Answer:
An adult ticket costs $4. A child ticket costs $7.
Explanation:
We want to find out the price of an adult ticket and the price of a child ticket. The unknowns in this problem are those two prices. Since they are unknown, we will choose a variable to represent each unknown.
Let a = price of one adult ticket
Let c = price of one child ticket
3 adult tickets and 9 child tickets sold for $75.
3 adult tickets cost 3a. 9 child tickets cost 9c. Together they cost 3a + 9c. They cost $75, so our first equation is
3a + 9c = 75
8 adult tickets and 5 child tickets sold for $67.

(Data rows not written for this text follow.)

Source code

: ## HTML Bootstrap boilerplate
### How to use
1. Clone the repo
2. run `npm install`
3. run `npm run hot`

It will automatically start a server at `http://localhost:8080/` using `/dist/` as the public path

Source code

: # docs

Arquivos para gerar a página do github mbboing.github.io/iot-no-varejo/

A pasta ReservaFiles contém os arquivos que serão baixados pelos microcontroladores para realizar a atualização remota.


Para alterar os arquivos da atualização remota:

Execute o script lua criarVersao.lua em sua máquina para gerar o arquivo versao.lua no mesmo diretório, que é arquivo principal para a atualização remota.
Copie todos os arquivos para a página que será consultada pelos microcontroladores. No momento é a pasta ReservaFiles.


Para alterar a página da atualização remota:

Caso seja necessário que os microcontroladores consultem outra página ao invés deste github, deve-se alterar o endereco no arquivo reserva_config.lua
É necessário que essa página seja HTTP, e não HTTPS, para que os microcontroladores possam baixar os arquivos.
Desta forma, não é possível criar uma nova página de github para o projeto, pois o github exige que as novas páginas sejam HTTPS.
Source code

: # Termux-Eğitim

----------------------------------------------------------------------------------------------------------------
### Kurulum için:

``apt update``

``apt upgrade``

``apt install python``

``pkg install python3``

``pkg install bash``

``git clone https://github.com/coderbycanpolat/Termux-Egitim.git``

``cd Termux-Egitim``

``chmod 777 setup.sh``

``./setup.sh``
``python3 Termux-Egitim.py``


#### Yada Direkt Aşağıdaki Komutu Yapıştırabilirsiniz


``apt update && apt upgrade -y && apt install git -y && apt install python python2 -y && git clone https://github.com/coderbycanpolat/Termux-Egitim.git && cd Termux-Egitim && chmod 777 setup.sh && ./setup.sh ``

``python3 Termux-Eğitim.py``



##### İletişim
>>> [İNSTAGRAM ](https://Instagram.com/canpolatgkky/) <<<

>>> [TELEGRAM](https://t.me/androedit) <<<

8 adult tickets cost 8a. 5 child tickets cost 5c. Together they cost 8a + 5c. They cost $67, so our second equation is
8a + 5c = 67
We have a system, of equations:
3a + 9c = 75
8a + 5c = 67
We will use the addition method and cancel out a. Multiply the first equation by -8. Multiply the second equation by 3.
-24a - 72c = -600
24a + 15c = 201
Add the two equations just above.
-57c = -399
c = 7
Now substitute c = 7 in the first original equation and solve for a.
3a + 9c = 75
3a + 9(7) = 75
3a + 63 = 75
3a = 12
a = 4
An adult ticket costs $4. A child ticket costs $7.